Highly Stable and Conductive Microcapsules for Enhancement of Joule Heating Performance.

ACS nano

Zhaoliang Zheng, Jidong Jin, Guang-Kui Xu, Jianli Zou, Ulrike Wais, Alison Beckett, Tobias Heil, Sean Higgins, Lunhui Guan, Ying Wang, Dmitry Shchukin

Affiliations

  1. Stephenson Institute for Renewable Energy and Department of Chemistry, University of Liverpool , Liverpool L69 7ZD, United Kingdom.
  2. Department of Electrical Engineering and Electronics, University of Liverpool , Liverpool L69 3GJ, United Kingdom.
  3. International Center for Applied Mechanics, State Key Laboratory for Strength and Vibration of Mechanical Structures, Xi'an Jiaotong University , Xi'an 710049, China.
  4. EM Unit, Department of Cellular & Molecular Physiology, University of Liverpool , Liverpool L69 3BX, United Kingdom.
  5. Nanoinvestigation Centre at Liverpool, University of Liverpool , Liverpool L69 3GL, United Kingdom.
  6. Centre for Materials Discovery, University of Liverpool , Liverpool L69 7ZD, United Kingdom.
  7. Fujian Institute of Research on the Structure of Matter, Chinese Academy of Sciences , Fuzhou 350002, China.
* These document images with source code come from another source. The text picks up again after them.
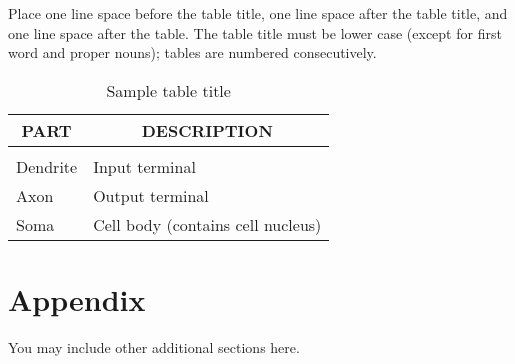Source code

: \documentclass{article} %
\begin{document}
Place one line space before the table title, one line space after the table
title, and one line space after the table. The table title must be lower case
(except for first word and proper nouns); tables are numbered consecutively.

\begin{table}[t]
\caption{Sample table title}
\label{sample-table}
\begin{center}
\begin{tabular}{ll}
\multicolumn{1}{c}{\bf PART}  &\multicolumn{1}{c}{\bf DESCRIPTION}
\\ \hline \\
Dendrite         &Input terminal \\
Axon             &Output terminal \\
Soma             &Cell body (contains cell nucleus) \\
\end{tabular}
\end{center}
\end{table}

\section{Appendix}
You may include other additional sections here.
\end{document}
PMID: 27002594 PMCID: PMC4850502 DOI: 10.1021/acsnano.6b01104

Abstract

Nanocarbons show great promise for establishing the next generation of Joule heating systems, but suffer from the limited maximum temperature due to precociously convective heat dissipation from electrothermal system to surrounding environment. Here we introduce a strategy to eliminate such convective heat transfer by inserting highly stable and conductive microcapsules into the electrothermal structures. The microcapsule is composed of encapsulated long-chain alkanes and graphene oxide/carbon nanotube hybrids as core and shell material, respectively. Multiform carbon nanotubes in the microspheres stabilize the capsule shell to resist volume-change-induced rupture during repeated heating/cooling process, and meanwhile enhance the thermal conductance of encapsulated alkanes which facilitates an expeditious heat exchange. The resulting microcapsules can be homogeneously incorporated in the nanocarbon-based electrothermal structures. At a dopant of 5%, the working temperature can be enhanced by 30% even at a low voltage and moderate temperature, which indicates a great value in daily household applications. Therefore, the stable and conductive microcapsule may serve as a versatile and valuable dopant for varieties of heat generation systems.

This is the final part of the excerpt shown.